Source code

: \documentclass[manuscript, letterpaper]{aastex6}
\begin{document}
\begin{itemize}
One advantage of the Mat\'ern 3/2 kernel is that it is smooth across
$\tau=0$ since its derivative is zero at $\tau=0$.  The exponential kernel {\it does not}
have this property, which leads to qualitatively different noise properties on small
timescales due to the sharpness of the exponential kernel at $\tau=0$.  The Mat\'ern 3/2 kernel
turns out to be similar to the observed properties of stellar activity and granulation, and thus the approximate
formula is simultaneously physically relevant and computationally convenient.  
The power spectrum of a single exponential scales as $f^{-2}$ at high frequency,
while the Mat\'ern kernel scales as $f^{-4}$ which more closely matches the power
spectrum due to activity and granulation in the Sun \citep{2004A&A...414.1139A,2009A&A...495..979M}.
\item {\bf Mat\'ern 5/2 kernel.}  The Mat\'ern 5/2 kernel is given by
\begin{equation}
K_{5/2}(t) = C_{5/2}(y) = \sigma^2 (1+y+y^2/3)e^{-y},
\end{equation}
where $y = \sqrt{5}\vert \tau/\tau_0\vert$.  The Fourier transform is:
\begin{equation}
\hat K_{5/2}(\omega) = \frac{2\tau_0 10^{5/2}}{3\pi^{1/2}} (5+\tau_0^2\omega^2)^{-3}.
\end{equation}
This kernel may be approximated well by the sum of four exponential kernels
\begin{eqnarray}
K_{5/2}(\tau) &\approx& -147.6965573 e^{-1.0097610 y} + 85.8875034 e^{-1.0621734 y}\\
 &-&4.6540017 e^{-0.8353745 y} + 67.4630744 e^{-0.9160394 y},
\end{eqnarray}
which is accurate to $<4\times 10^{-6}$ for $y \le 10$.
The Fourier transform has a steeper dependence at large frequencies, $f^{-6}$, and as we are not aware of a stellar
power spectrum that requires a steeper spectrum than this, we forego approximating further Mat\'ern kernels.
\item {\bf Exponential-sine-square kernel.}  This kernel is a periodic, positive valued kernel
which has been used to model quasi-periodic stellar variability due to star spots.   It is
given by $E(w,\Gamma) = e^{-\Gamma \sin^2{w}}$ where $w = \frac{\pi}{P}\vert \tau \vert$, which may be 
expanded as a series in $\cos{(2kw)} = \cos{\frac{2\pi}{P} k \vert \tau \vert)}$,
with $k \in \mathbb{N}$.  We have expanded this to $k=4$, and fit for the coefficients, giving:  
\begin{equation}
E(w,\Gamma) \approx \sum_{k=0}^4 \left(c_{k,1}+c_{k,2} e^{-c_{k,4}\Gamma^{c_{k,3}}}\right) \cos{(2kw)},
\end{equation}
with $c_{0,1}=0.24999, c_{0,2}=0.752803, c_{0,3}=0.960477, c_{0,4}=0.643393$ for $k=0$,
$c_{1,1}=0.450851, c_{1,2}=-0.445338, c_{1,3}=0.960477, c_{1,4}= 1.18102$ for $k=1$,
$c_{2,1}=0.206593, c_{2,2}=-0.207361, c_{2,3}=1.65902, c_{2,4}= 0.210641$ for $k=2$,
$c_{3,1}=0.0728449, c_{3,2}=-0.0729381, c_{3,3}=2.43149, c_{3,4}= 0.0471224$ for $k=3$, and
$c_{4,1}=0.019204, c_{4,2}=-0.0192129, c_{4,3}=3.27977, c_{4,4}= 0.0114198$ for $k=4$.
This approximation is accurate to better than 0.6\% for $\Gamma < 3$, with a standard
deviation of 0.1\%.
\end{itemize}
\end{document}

──────────

# Problem to work on
Could you give the data again, word for word?

# Output of the task
Source code

: \documentclass[manuscript, letterpaper]{aastex6}
\begin{document}
\begin{itemize}
One advantage of the Mat\'ern 3/2 kernel is that it is smooth across
$\tau=0$ since its derivative is zero at $\tau=0$.  The exponential kernel {\it does not}
have this property, which leads to qualitatively different noise properties on small
timescales due to the sharpness of the exponential kernel at $\tau=0$.  The Mat\'ern 3/2 kernel
turns out to be similar to the observed properties of stellar activity and granulation, and thus the approximate
formula is simultaneously physically relevant and computationally convenient.  
The power spectrum of a single exponential scales as $f^{-2}$ at high frequency,
while the Mat\'ern kernel scales as $f^{-4}$ which more closely matches the power
spectrum due to activity and granulation in the Sun \citep{2004A&A...414.1139A,2009A&A...495..979M}.
\item {\bf Mat\'ern 5/2 kernel.}  The Mat\'ern 5/2 kernel is given by
\begin{equation}
K_{5/2}(t) = C_{5/2}(y) = \sigma^2 (1+y+y^2/3)e^{-y},
\end{equation}
where $y = \sqrt{5}\vert \tau/\tau_0\vert$.  The Fourier transform is:
\begin{equation}
\hat K_{5/2}(\omega) = \frac{2\tau_0 10^{5/2}}{3\pi^{1/2}} (5+\tau_0^2\omega^2)^{-3}.
\end{equation}
This kernel may be approximated well by the sum of four exponential kernels
\begin{eqnarray}
K_{5/2}(\tau) &\approx& -147.6965573 e^{-1.0097610 y} + 85.8875034 e^{-1.0621734 y}\\
 &-&4.6540017 e^{-0.8353745 y} + 67.4630744 e^{-0.9160394 y},
\end{eqnarray}
which is accurate to $<4\times 10^{-6}$ for $y \le 10$.
The Fourier transform has a steeper dependence at large frequencies, $f^{-6}$, and as we are not aware of a stellar
power spectrum that requires a steeper spectrum than this, we forego approximating further Mat\'ern kernels.
\item {\bf Exponential-sine-square kernel.}  This kernel is a periodic, positive valued kernel
which has been used to model quasi-periodic stellar variability due to star spots.   It is
given by $E(w,\Gamma) = e^{-\Gamma \sin^2{w}}$ where $w = \frac{\pi}{P}\vert \tau \vert$, which may be 
expanded as a series in $\cos{(2kw)} = \cos{\frac{2\pi}{P} k \vert \tau \vert)}$,
with $k \in \mathbb{N}$.  We have expanded this to $k=4$, and fit for the coefficients, giving:  
\begin{equation}
E(w,\Gamma) \approx \sum_{k=0}^4 \left(c_{k,1}+c_{k,2} e^{-c_{k,4}\Gamma^{c_{k,3}}}\right) \cos{(2kw)},
\end{equation}
with $c_{0,1}=0.24999, c_{0,2}=0.752803, c_{0,3}=0.960477, c_{0,4}=0.643393$ for $k=0$,
$c_{1,1}=0.450851, c_{1,2}=-0.445338, c_{1,3}=0.960477, c_{1,4}= 1.18102$ for $k=1$,
$c_{2,1}=0.206593, c_{2,2}=-0.207361, c_{2,3}=1.65902, c_{2,4}= 0.210641$ for $k=2$,
$c_{3,1}=0.0728449, c_{3,2}=-0.0729381, c_{3,3}=2.43149, c_{3,4}= 0.0471224$ for $k=3$, and
$c_{4,1}=0.019204, c_{4,2}=-0.0192129, c_{4,3}=3.27977, c_{4,4}= 0.0114198$ for $k=4$.
This approximation is accurate to better than 0.6\% for $\Gamma < 3$, with a standard
deviation of 0.1\%.
\end{itemize}
\end{document}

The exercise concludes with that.